Hansen v. United States (August 2003 Case Study)
Background
In 1991, the financially troubled Hanlin Group, Inc. was forced into Chapter 11 bankruptcy. The following year, the founder and president Christian Hansen convinced his son Randall, who lived with his family in New Jersey to temporarily serve as Executive Vice President of LCP Chemicals, a division of Hamlin, because the post had become vacant. Randall Hansen's mission was to develop the business and financial plans necessary to turn around the financial condition of the chemicals business.
One of LPC's assets, its Brunswick, Georgia facility, which produced a variety of commercial chemicals, had already experienced several environmental problems when Randall Hansen was hired. The facility was equipped with a wastewater treatment system and was authorized to discharge wastewater to a nearby creek after they had treated it. Because the treatment system could not always keep up with the facility's production of wastewater, LPC's discharge permit authorized the facility to temporarily hold wastewater on the floors of two large "cellrooms" until it could be treated.
With Hanlin in bankruptcy, there was almost no money available for maintenance and repair on the facility's wastewater treatment system, which, consequently, began to break down frequently. Occasionally, when the treatment system was down, the accumulated wastewater in the cellrooms reached excessive levels and the facility had to discharge some untreated water into the environment. As this discharge was in violation of their Clean Water Act (CWA) permit, LPC reported such unpermitted discharges to the Georgia Environmental Protection Division.

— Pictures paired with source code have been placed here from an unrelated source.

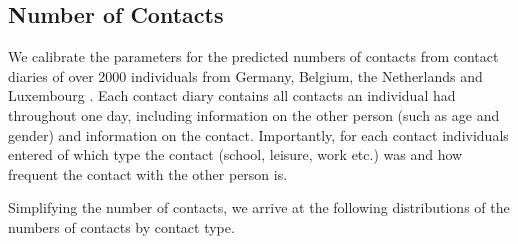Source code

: \subsection{Number of Contacts}
\label{subsec:data_number_of_contacts}

We calibrate the parameters for the predicted numbers of contacts from contact diaries
of over 2000 individuals from Germany, Belgium, the Netherlands and Luxembourg
\citep{Mossong2008}. Each contact diary contains all contacts an individual had
throughout one day, including information on the other person (such as age and gender)
and information on the contact. Importantly, for each contact individuals entered of
which type the contact (school, leisure, work etc.) was and how frequent the contact
with the other person is.

Simplifying the number of contacts, we arrive at the following distributions of the
numbers of contacts by contact type.

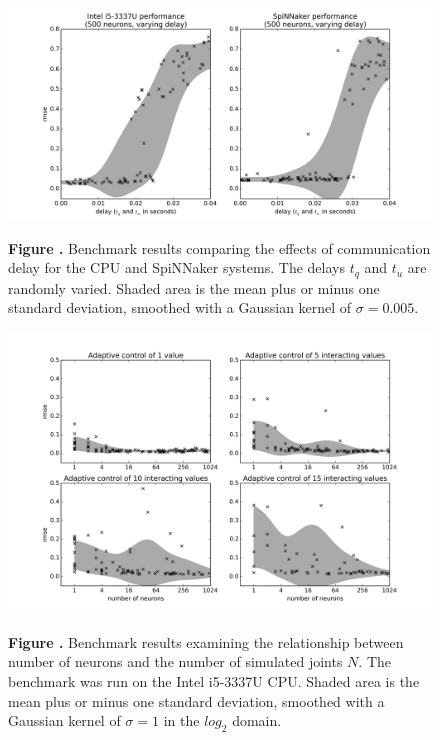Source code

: \documentclass{frontiersSCNS} %
\begin{document}
\begin{figure}[h!]
\begin{center}
\includegraphics[width=18cm]{figures/plot_delay}
\end{center}
 \textbf{\label{fig:analysis_delay} Figure .}{ Benchmark results comparing the effects
     of communication delay for the CPU and SpiNNaker systems.  The delays $t_q$ and $t_u$ are randomly varied.  Shaded
 area is the mean plus or minus one standard deviation, smoothed with a Gaussian kernel of $\sigma=0.005$.}
\end{figure}

\begin{figure}[h!]
\begin{center}
\includegraphics[width=18cm]{figures/plot_vary_neurons}
\end{center}
 \textbf{\label{fig:analysis_neurons_cpu} Figure .}{ Benchmark results examining the relationship
     between number of neurons and the number of simulated joints $N$.  The
     benchmark was run on the Intel i5-3337U CPU.  Shaded
 area is the mean plus or minus one standard deviation, smoothed with a Gaussian kernel of $\sigma=1$ in the $log_2$ domain.}
\end{figure}
\end{document}
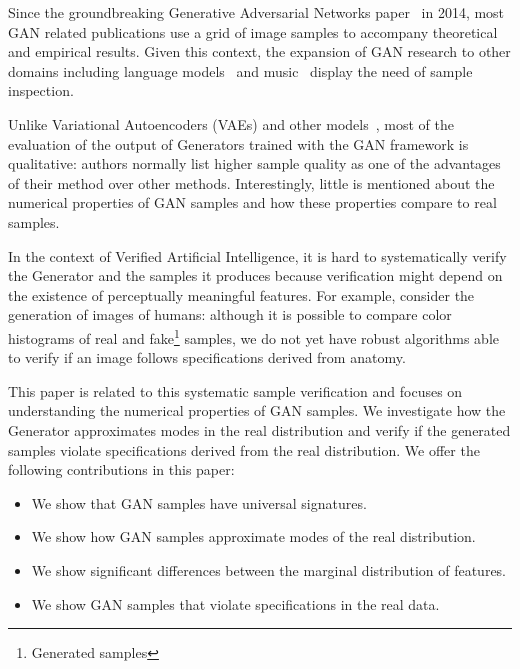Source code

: Since the groundbreaking Generative Adversarial Networks
paper~\cite{goodfellow2014generative} in 2014, most GAN related
publications use a grid of image samples to accompany theoretical and empirical
results. Given this context, the expansion of GAN research to other domains including language 
models~\cite{gulrajani2017improved} and music~\cite{yang2017midigan} display the
need of sample inspection.

Unlike Variational Autoencoders (VAEs) and other
models~\cite{goodfellow2014generative}, most of the evaluation of the output
of Generators trained with the GAN framework is qualitative: authors normally 
list higher sample quality as one of the advantages of their method over other
methods.  Interestingly, little is mentioned about the numerical properties of
GAN samples and how these properties compare to real samples.

In the context of Verified Artificial Intelligence\cite{seshia2016vai}, 
it is hard to systematically verify the Generator and the samples it produces
because verification might depend on the existence of perceptually meaningful features. For example, consider the 
generation of images of humans: although it is possible to compare color histograms 
of real and fake\footnote{Generated samples} samples, we do not yet have robust 
algorithms able to verify if an image follows specifications derived from anatomy. 

This paper is related to this systematic sample verification and focuses on
understanding the numerical properties of GAN samples. We investigate how the
Generator approximates modes 
in the real distribution and verify if the generated samples violate specifications 
derived from the real distribution. We offer the following contributions in this paper: 
\begin{itemize}
\item We show that GAN samples have universal signatures.
\item We show how GAN samples approximate modes of the real distribution.
\item We show significant differences between the marginal distribution of features. 
\item We show GAN samples that violate specifications in the real data.
\end{itemize}
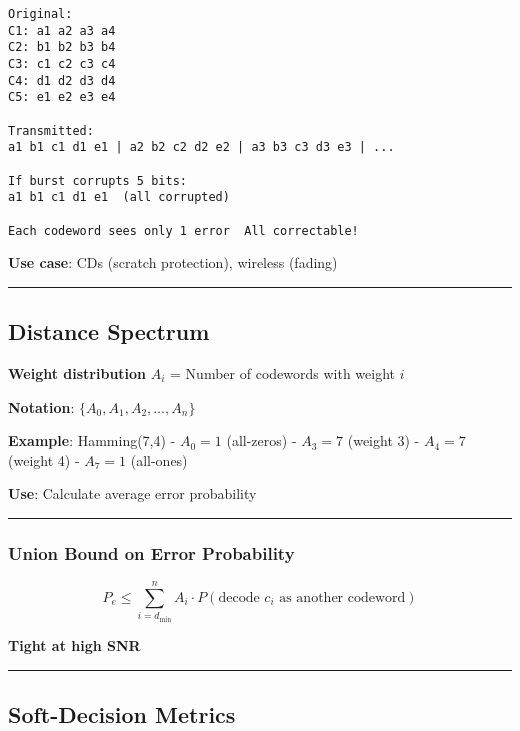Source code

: \begin{verbatim}
Original:
C1: a1 a2 a3 a4
C2: b1 b2 b3 b4
C3: c1 c2 c3 c4
C4: d1 d2 d3 d4
C5: e1 e2 e3 e4

Transmitted:
a1 b1 c1 d1 e1 | a2 b2 c2 d2 e2 | a3 b3 c3 d3 e3 | ...

If burst corrupts 5 bits:
a1 b1 c1 d1 e1  (all corrupted)
         
Each codeword sees only 1 error  All correctable!
\end{verbatim}

\textbf{Use case}: CDs (scratch protection), wireless (fading)

\begin{center}\rule{0.5\linewidth}{0.5pt}\end{center}

\subsection{Distance Spectrum}\label{distance-spectrum}

\textbf{Weight distribution} \(A_i\) = Number of codewords with weight
\(i\)

\textbf{Notation}: \(\{A_0, A_1, A_2, \ldots, A_n\}\)

\textbf{Example}: Hamming(7,4) - \(A_0 = 1\) (all-zeros) - \(A_3 = 7\)
(weight 3) - \(A_4 = 7\) (weight 4) - \(A_7 = 1\) (all-ones)

\textbf{Use}: Calculate average error probability

\begin{center}\rule{0.5\linewidth}{0.5pt}\end{center}

\subsubsection{Union Bound on Error
Probability}\label{union-bound-on-error-probability}

\[
P_e \leq \sum_{i=d_{\min}}^{n} A_i \cdot P(\text{decode } c_i \text{ as another codeword})
\]

\textbf{Tight at high SNR}

\begin{center}\rule{0.5\linewidth}{0.5pt}\end{center}

\subsection{Soft-Decision Metrics}\label{soft-decision-metrics}

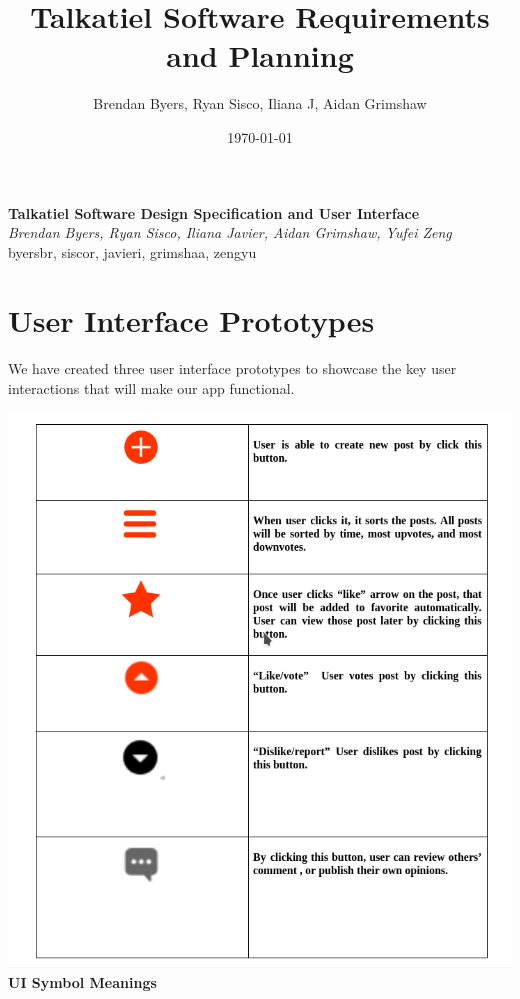 \documentclass[12pt]{article}
\title{Talkatiel Software Requirements and Planning}
\author{Brendan Byers, Ryan Sisco, Iliana J, Aidan Grimshaw}
\date{\today}
\begin{document}
\begin{center}
      \Large\textbf{Talkatiel Software Design Specification and User Interface}\\
      \large\textit{Brendan Byers, Ryan Sisco, Iliana Javier, Aidan Grimshaw, Yufei Zeng}\\
      \large{byersbr, siscor, javieri, grimshaa, zengyu}\\
   \end{center}

\tableofcontents

\section{User Interface Prototypes}
We have created three user interface prototypes to showcase the key user interactions that will make our app functional.

\begin{center}
\includegraphics[scale=0.60]{img/ui/uiTable}\linebreak
\textbf{UI Symbol Meanings}
  \end{center}
\end{document}
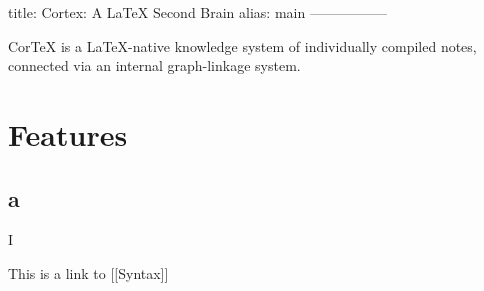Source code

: title: Cortex: A \LaTeX{} Second Brain
alias: main
-----------------

CorTeX is a LaTeX-native knowledge system of individually compiled notes, connected via an internal graph-linkage system.

\section*{Features}

\subsection{a}

I 

This is a link to [[Syntax]]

When Randall Hansen heard of the unpermitted discharges from the plant manager, he attempted to find the money for the necessary repairs by selling excess equipment and reducing payroll. When that proved insufficient, he requested the Hanlin Board of Directors, the bankruptcy creditor's committee, and the courts for money to address the wastewater problem, but was denied. He even made attempts to sell the plant to a company with enough resources to correct the problems. But those efforts also failed and the plant closed in February 1994.
Litigation
Over four years later, Randall Hansen was indicted along with his father and two other plant managers and charged with: (1) knowingly discharging pollutants in violation of the Clean Water Act permit; (2) knowingly storing, treating, or disposing of hazardous waste without a Resource Conservation and Recovery Act (RCRA) permit; (3) through the RCRA violations, knowingly endangering employees at the plant, such that they were placed in imminent danger of death or substantial harm; and (4) conspiring with other officers of Hanlin to violate these environmental laws.
Outcome
Several aspects of the Hansen case are especially troubling: By the time he was charged, Randall Hansen had left the company, thus he was a former officer. Moreover, some of the acts involved in the criminal charges were acts that occurred after he left the company.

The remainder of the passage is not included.